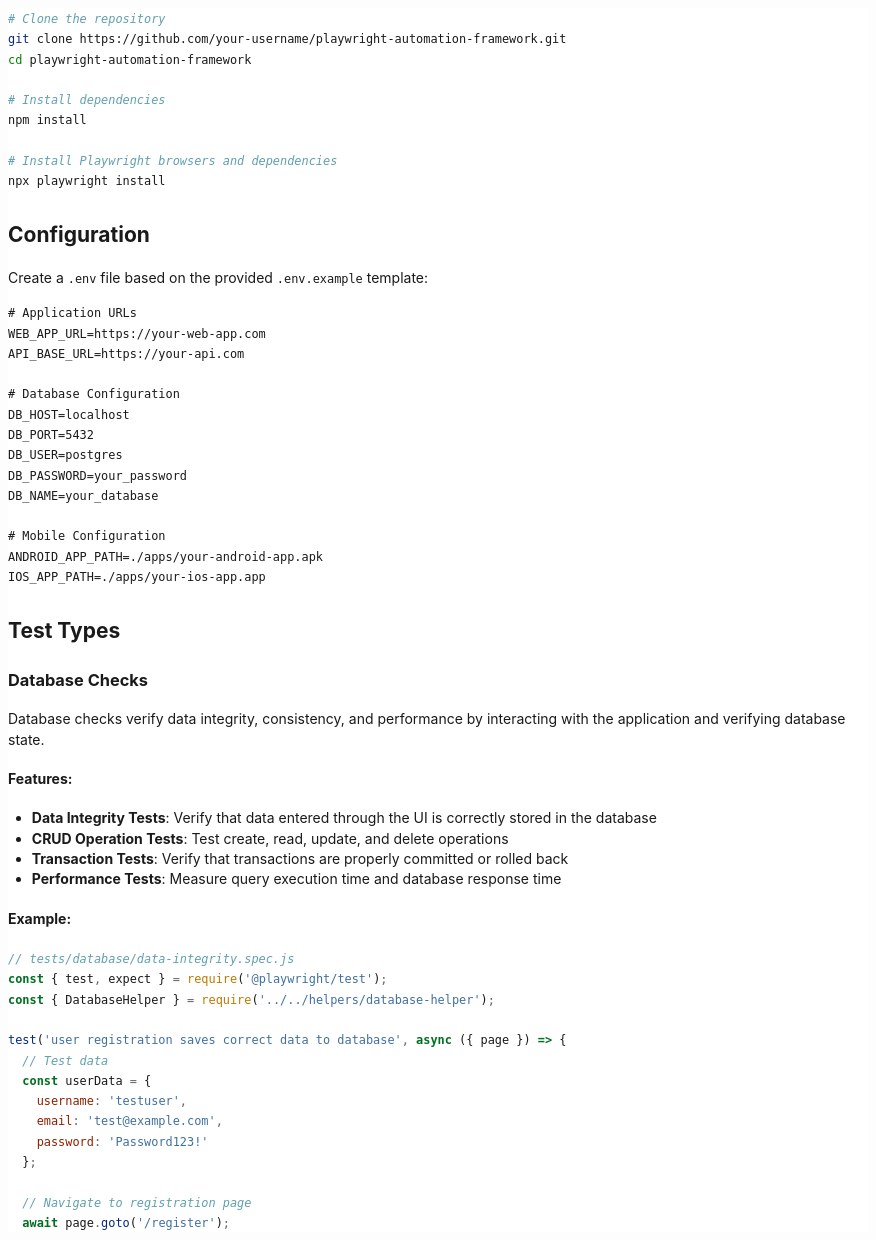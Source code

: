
 ```bash
# Clone the repository
git clone https://github.com/your-username/playwright-automation-framework.git
cd playwright-automation-framework

# Install dependencies
npm install

# Install Playwright browsers and dependencies
npx playwright install
```

## Configuration

Create a `.env` file based on the provided `.env.example` template:

```
# Application URLs
WEB_APP_URL=https://your-web-app.com
API_BASE_URL=https://your-api.com

# Database Configuration
DB_HOST=localhost
DB_PORT=5432
DB_USER=postgres
DB_PASSWORD=your_password
DB_NAME=your_database

# Mobile Configuration
ANDROID_APP_PATH=./apps/your-android-app.apk
IOS_APP_PATH=./apps/your-ios-app.app
```

## Test Types

### Database Checks

Database checks verify data integrity, consistency, and performance by interacting with the application and verifying database state.

#### Features:

- **Data Integrity Tests**: Verify that data entered through the UI is correctly stored in the database
- **CRUD Operation Tests**: Test create, read, update, and delete operations
- **Transaction Tests**: Verify that transactions are properly committed or rolled back
- **Performance Tests**: Measure query execution time and database response time

#### Example:

```javascript
// tests/database/data-integrity.spec.js
const { test, expect } = require('@playwright/test');
const { DatabaseHelper } = require('../../helpers/database-helper');

test('user registration saves correct data to database', async ({ page }) => {
  // Test data
  const userData = {
    username: 'testuser',
    email: 'test@example.com',
    password: 'Password123!'
  };
  
  // Navigate to registration page
  await page.goto('/register');
```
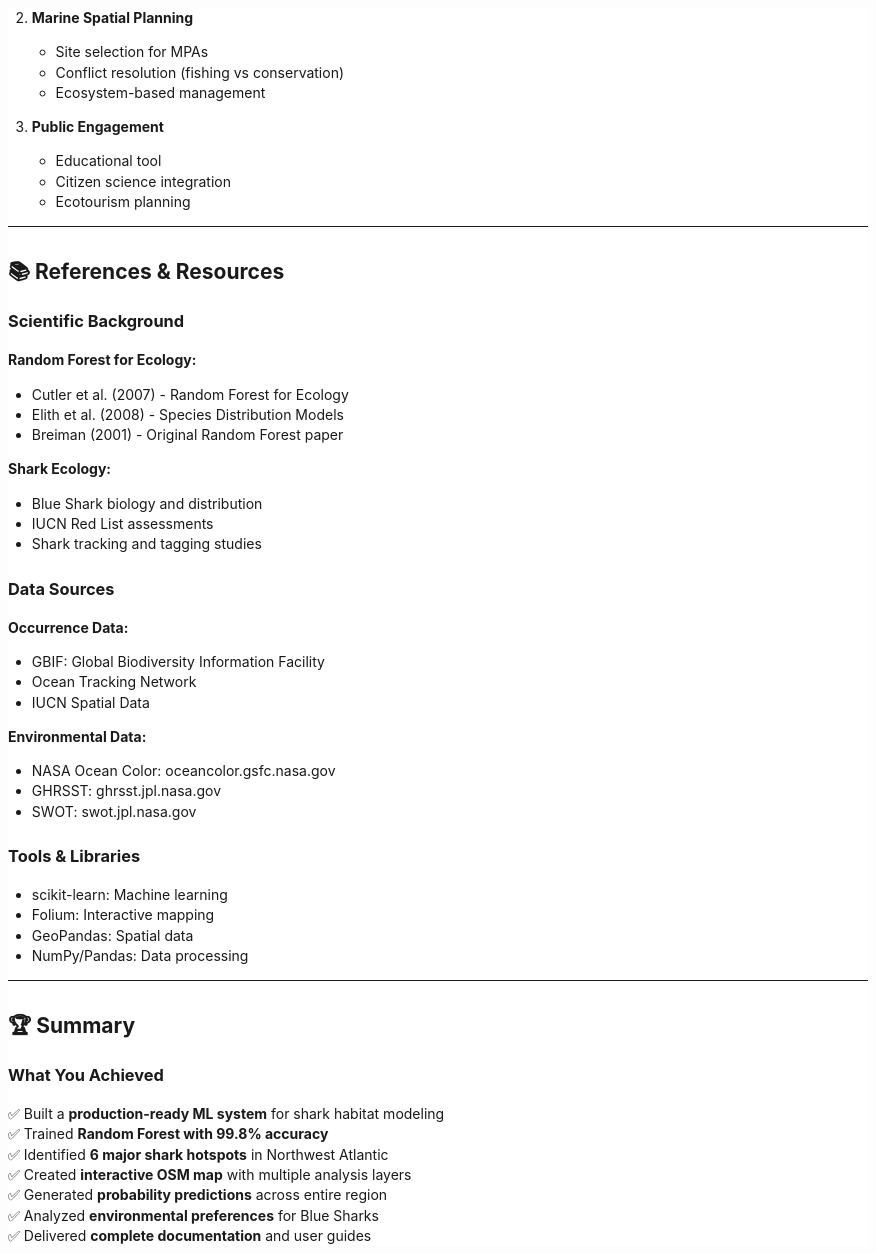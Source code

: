 2. **Marine Spatial Planning**
   - Site selection for MPAs
   - Conflict resolution (fishing vs conservation)
   - Ecosystem-based management

3. **Public Engagement**
   - Educational tool
   - Citizen science integration
   - Ecotourism planning

---

## 📚 References & Resources

### Scientific Background

**Random Forest for Ecology:**
- Cutler et al. (2007) - Random Forest for Ecology
- Elith et al. (2008) - Species Distribution Models
- Breiman (2001) - Original Random Forest paper

**Shark Ecology:**
- Blue Shark biology and distribution
- IUCN Red List assessments
- Shark tracking and tagging studies

### Data Sources

**Occurrence Data:**
- GBIF: Global Biodiversity Information Facility
- Ocean Tracking Network
- IUCN Spatial Data

**Environmental Data:**
- NASA Ocean Color: oceancolor.gsfc.nasa.gov
- GHRSST: ghrsst.jpl.nasa.gov
- SWOT: swot.jpl.nasa.gov

### Tools & Libraries

- scikit-learn: Machine learning
- Folium: Interactive mapping
- GeoPandas: Spatial data
- NumPy/Pandas: Data processing

---

## 🏆 Summary

### What You Achieved

✅ Built a **production-ready ML system** for shark habitat modeling  
✅ Trained **Random Forest with 99.8% accuracy**  
✅ Identified **6 major shark hotspots** in Northwest Atlantic  
✅ Created **interactive OSM map** with multiple analysis layers  
✅ Generated **probability predictions** across entire region  
✅ Analyzed **environmental preferences** for Blue Sharks  
✅ Delivered **complete documentation** and user guides  
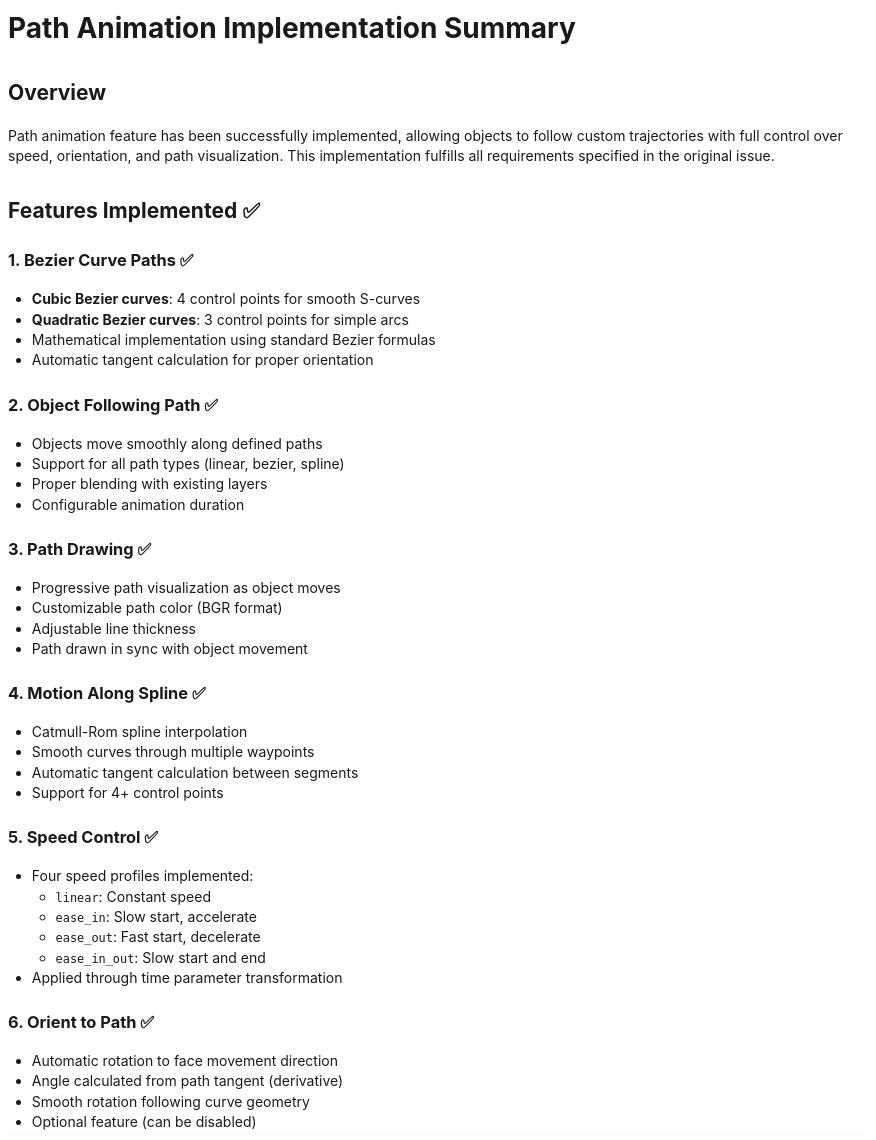 # Path Animation Implementation Summary

## Overview

Path animation feature has been successfully implemented, allowing objects to follow custom trajectories with full control over speed, orientation, and path visualization. This implementation fulfills all requirements specified in the original issue.

## Features Implemented ✅

### 1. Bezier Curve Paths ✅
- **Cubic Bezier curves**: 4 control points for smooth S-curves
- **Quadratic Bezier curves**: 3 control points for simple arcs
- Mathematical implementation using standard Bezier formulas
- Automatic tangent calculation for proper orientation

### 2. Object Following Path ✅
- Objects move smoothly along defined paths
- Support for all path types (linear, bezier, spline)
- Proper blending with existing layers
- Configurable animation duration

### 3. Path Drawing ✅
- Progressive path visualization as object moves
- Customizable path color (BGR format)
- Adjustable line thickness
- Path drawn in sync with object movement

### 4. Motion Along Spline ✅
- Catmull-Rom spline interpolation
- Smooth curves through multiple waypoints
- Automatic tangent calculation between segments
- Support for 4+ control points

### 5. Speed Control ✅
- Four speed profiles implemented:
  - `linear`: Constant speed
  - `ease_in`: Slow start, accelerate
  - `ease_out`: Fast start, decelerate
  - `ease_in_out`: Slow start and end
- Applied through time parameter transformation

### 6. Orient to Path ✅
- Automatic rotation to face movement direction
- Angle calculated from path tangent (derivative)
- Smooth rotation following curve geometry
- Optional feature (can be disabled)

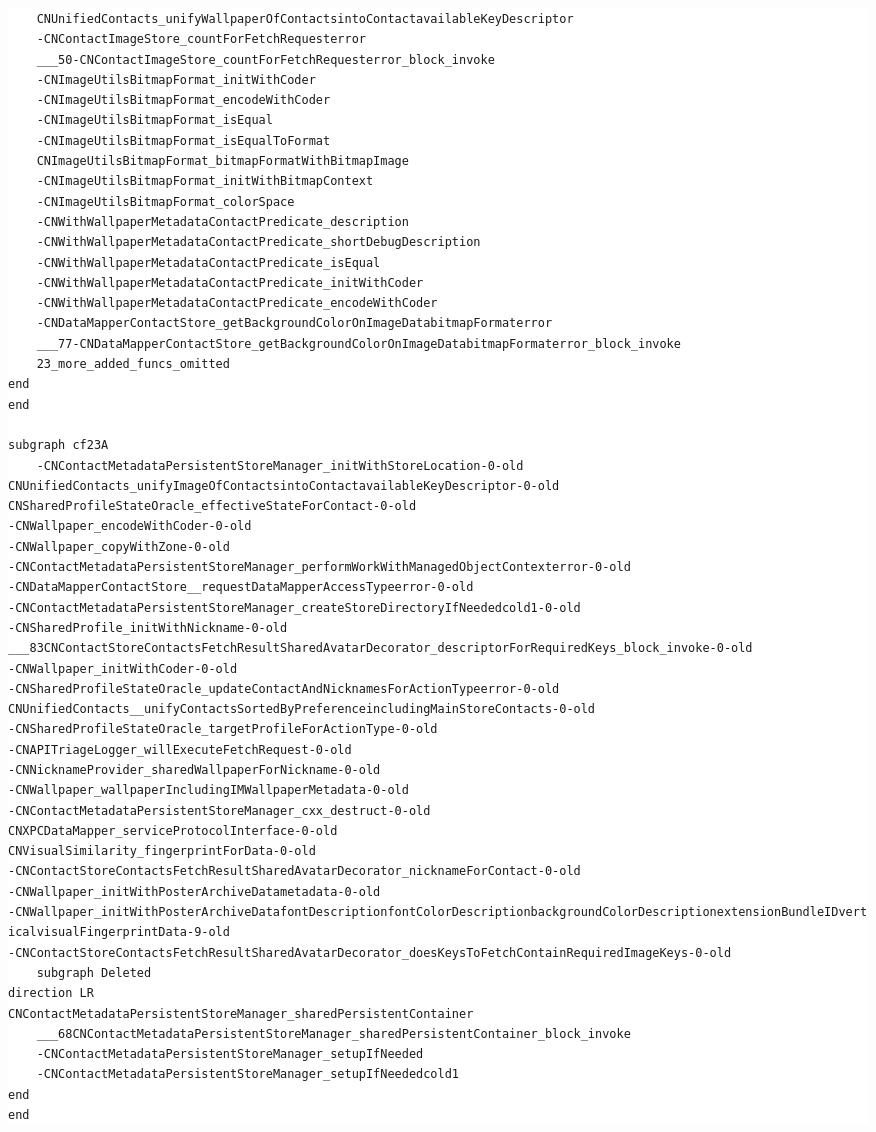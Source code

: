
 ```mermaid
    CNUnifiedContacts_unifyWallpaperOfContactsintoContactavailableKeyDescriptor
    -CNContactImageStore_countForFetchRequesterror
    ___50-CNContactImageStore_countForFetchRequesterror_block_invoke
    -CNImageUtilsBitmapFormat_initWithCoder
    -CNImageUtilsBitmapFormat_encodeWithCoder
    -CNImageUtilsBitmapFormat_isEqual
    -CNImageUtilsBitmapFormat_isEqualToFormat
    CNImageUtilsBitmapFormat_bitmapFormatWithBitmapImage
    -CNImageUtilsBitmapFormat_initWithBitmapContext
    -CNImageUtilsBitmapFormat_colorSpace
    -CNWithWallpaperMetadataContactPredicate_description
    -CNWithWallpaperMetadataContactPredicate_shortDebugDescription
    -CNWithWallpaperMetadataContactPredicate_isEqual
    -CNWithWallpaperMetadataContactPredicate_initWithCoder
    -CNWithWallpaperMetadataContactPredicate_encodeWithCoder
    -CNDataMapperContactStore_getBackgroundColorOnImageDatabitmapFormaterror
    ___77-CNDataMapperContactStore_getBackgroundColorOnImageDatabitmapFormaterror_block_invoke
    23_more_added_funcs_omitted
end
end

subgraph cf23A
    -CNContactMetadataPersistentStoreManager_initWithStoreLocation-0-old
CNUnifiedContacts_unifyImageOfContactsintoContactavailableKeyDescriptor-0-old
CNSharedProfileStateOracle_effectiveStateForContact-0-old
-CNWallpaper_encodeWithCoder-0-old
-CNWallpaper_copyWithZone-0-old
-CNContactMetadataPersistentStoreManager_performWorkWithManagedObjectContexterror-0-old
-CNDataMapperContactStore__requestDataMapperAccessTypeerror-0-old
-CNContactMetadataPersistentStoreManager_createStoreDirectoryIfNeededcold1-0-old
-CNSharedProfile_initWithNickname-0-old
___83CNContactStoreContactsFetchResultSharedAvatarDecorator_descriptorForRequiredKeys_block_invoke-0-old
-CNWallpaper_initWithCoder-0-old
-CNSharedProfileStateOracle_updateContactAndNicknamesForActionTypeerror-0-old
CNUnifiedContacts__unifyContactsSortedByPreferenceincludingMainStoreContacts-0-old
-CNSharedProfileStateOracle_targetProfileForActionType-0-old
-CNAPITriageLogger_willExecuteFetchRequest-0-old
-CNNicknameProvider_sharedWallpaperForNickname-0-old
-CNWallpaper_wallpaperIncludingIMWallpaperMetadata-0-old
-CNContactMetadataPersistentStoreManager_cxx_destruct-0-old
CNXPCDataMapper_serviceProtocolInterface-0-old
CNVisualSimilarity_fingerprintForData-0-old
-CNContactStoreContactsFetchResultSharedAvatarDecorator_nicknameForContact-0-old
-CNWallpaper_initWithPosterArchiveDatametadata-0-old
-CNWallpaper_initWithPosterArchiveDatafontDescriptionfontColorDescriptionbackgroundColorDescriptionextensionBundleIDverticalvisualFingerprintData-9-old
-CNContactStoreContactsFetchResultSharedAvatarDecorator_doesKeysToFetchContainRequiredImageKeys-0-old
    subgraph Deleted
direction LR
CNContactMetadataPersistentStoreManager_sharedPersistentContainer
    ___68CNContactMetadataPersistentStoreManager_sharedPersistentContainer_block_invoke
    -CNContactMetadataPersistentStoreManager_setupIfNeeded
    -CNContactMetadataPersistentStoreManager_setupIfNeededcold1
end
end

```
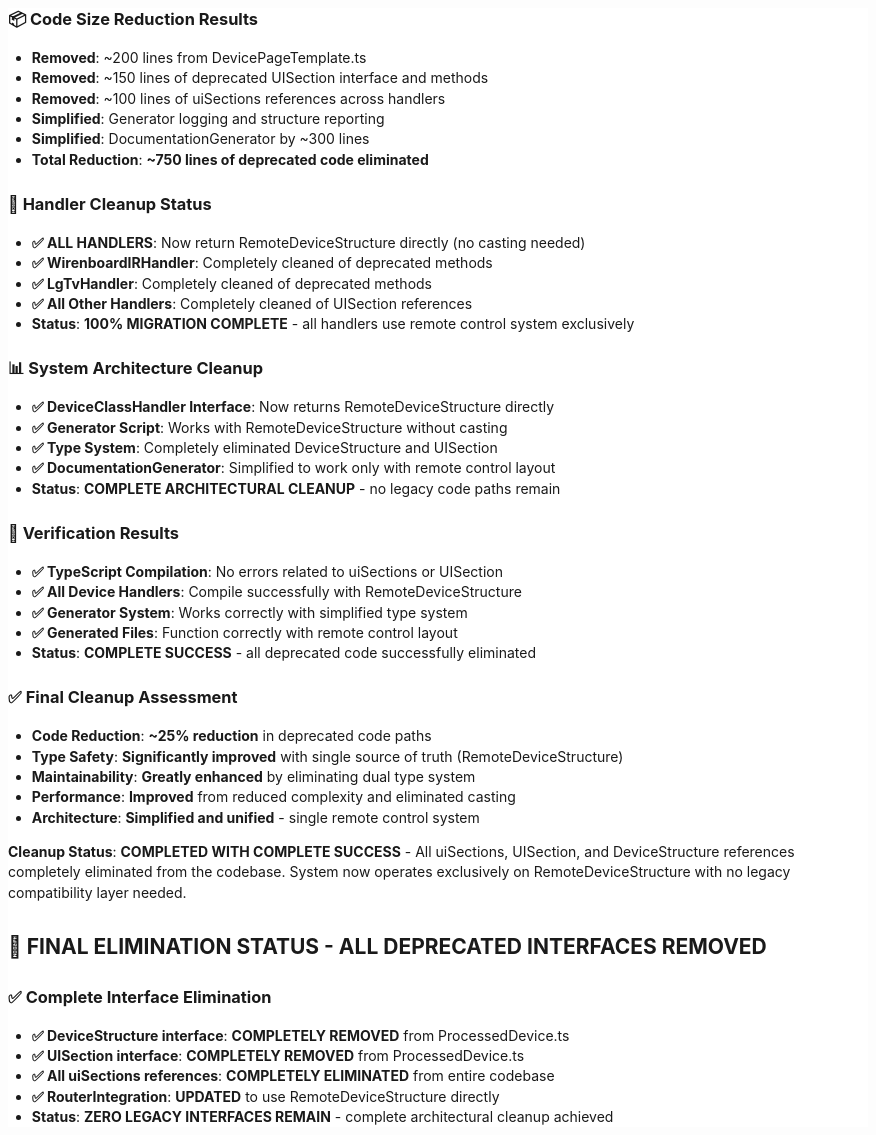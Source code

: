 ### 📦 **Code Size Reduction Results**
- **Removed**: ~200 lines from DevicePageTemplate.ts
- **Removed**: ~150 lines of deprecated UISection interface and methods
- **Removed**: ~100 lines of uiSections references across handlers
- **Simplified**: Generator logging and structure reporting
- **Simplified**: DocumentationGenerator by ~300 lines
- **Total Reduction**: **~750 lines of deprecated code eliminated**

### 🔧 **Handler Cleanup Status**
- **✅ ALL HANDLERS**: Now return RemoteDeviceStructure directly (no casting needed)
- **✅ WirenboardIRHandler**: Completely cleaned of deprecated methods
- **✅ LgTvHandler**: Completely cleaned of deprecated methods  
- **✅ All Other Handlers**: Completely cleaned of UISection references
- **Status**: **100% MIGRATION COMPLETE** - all handlers use remote control system exclusively

### 📊 **System Architecture Cleanup**
- **✅ DeviceClassHandler Interface**: Now returns RemoteDeviceStructure directly
- **✅ Generator Script**: Works with RemoteDeviceStructure without casting
- **✅ Type System**: Completely eliminated DeviceStructure and UISection
- **✅ DocumentationGenerator**: Simplified to work only with remote control layout
- **Status**: **COMPLETE ARCHITECTURAL CLEANUP** - no legacy code paths remain

### 🎯 **Verification Results**
- **✅ TypeScript Compilation**: No errors related to uiSections or UISection
- **✅ All Device Handlers**: Compile successfully with RemoteDeviceStructure
- **✅ Generator System**: Works correctly with simplified type system
- **✅ Generated Files**: Function correctly with remote control layout
- **Status**: **COMPLETE SUCCESS** - all deprecated code successfully eliminated

### ✅ **Final Cleanup Assessment**
- **Code Reduction**: **~25% reduction** in deprecated code paths
- **Type Safety**: **Significantly improved** with single source of truth (RemoteDeviceStructure)
- **Maintainability**: **Greatly enhanced** by eliminating dual type system
- **Performance**: **Improved** from reduced complexity and eliminated casting
- **Architecture**: **Simplified and unified** - single remote control system

**Cleanup Status**: **COMPLETED WITH COMPLETE SUCCESS** - All uiSections, UISection, and DeviceStructure references completely eliminated from the codebase. System now operates exclusively on RemoteDeviceStructure with no legacy compatibility layer needed.

## 🎯 FINAL ELIMINATION STATUS - ALL DEPRECATED INTERFACES REMOVED

### ✅ **Complete Interface Elimination**
- **✅ DeviceStructure interface**: **COMPLETELY REMOVED** from ProcessedDevice.ts
- **✅ UISection interface**: **COMPLETELY REMOVED** from ProcessedDevice.ts
- **✅ All uiSections references**: **COMPLETELY ELIMINATED** from entire codebase
- **✅ RouterIntegration**: **UPDATED** to use RemoteDeviceStructure directly
- **Status**: **ZERO LEGACY INTERFACES REMAIN** - complete architectural cleanup achieved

Exercise instructions: Everything from the first line of the entries through the line that contains "- IUCN Red List assessments" is to be reproduced exactly, except the pictures.

Answer space:
Source code

:
 ```bash
# Clone the repository
git clone https://github.com/your-username/playwright-automation-framework.git
cd playwright-automation-framework

# Install dependencies
npm install

# Install Playwright browsers and dependencies
npx playwright install
```

## Configuration

Create a `.env` file based on the provided `.env.example` template:

```
# Application URLs
WEB_APP_URL=https://your-web-app.com
API_BASE_URL=https://your-api.com

# Database Configuration
DB_HOST=localhost
DB_PORT=5432
DB_USER=postgres
DB_PASSWORD=your_password
DB_NAME=your_database

# Mobile Configuration
ANDROID_APP_PATH=./apps/your-android-app.apk
IOS_APP_PATH=./apps/your-ios-app.app
```

## Test Types

### Database Checks

Database checks verify data integrity, consistency, and performance by interacting with the application and verifying database state.

#### Features:

- **Data Integrity Tests**: Verify that data entered through the UI is correctly stored in the database
- **CRUD Operation Tests**: Test create, read, update, and delete operations
- **Transaction Tests**: Verify that transactions are properly committed or rolled back
- **Performance Tests**: Measure query execution time and database response time

#### Example:

```javascript
// tests/database/data-integrity.spec.js
const { test, expect } = require('@playwright/test');
const { DatabaseHelper } = require('../../helpers/database-helper');

test('user registration saves correct data to database', async ({ page }) => {
  // Test data
  const userData = {
    username: 'testuser',
    email: 'test@example.com',
    password: 'Password123!'
  };
  
  // Navigate to registration page
  await page.goto('/register');
```
Source code

: 2. **Marine Spatial Planning**
   - Site selection for MPAs
   - Conflict resolution (fishing vs conservation)
   - Ecosystem-based management

3. **Public Engagement**
   - Educational tool
   - Citizen science integration
   - Ecotourism planning

---

## 📚 References & Resources

### Scientific Background

**Random Forest for Ecology:**
- Cutler et al. (2007) - Random Forest for Ecology
- Elith et al. (2008) - Species Distribution Models
- Breiman (2001) - Original Random Forest paper

**Shark Ecology:**
- Blue Shark biology and distribution
- IUCN Red List assessments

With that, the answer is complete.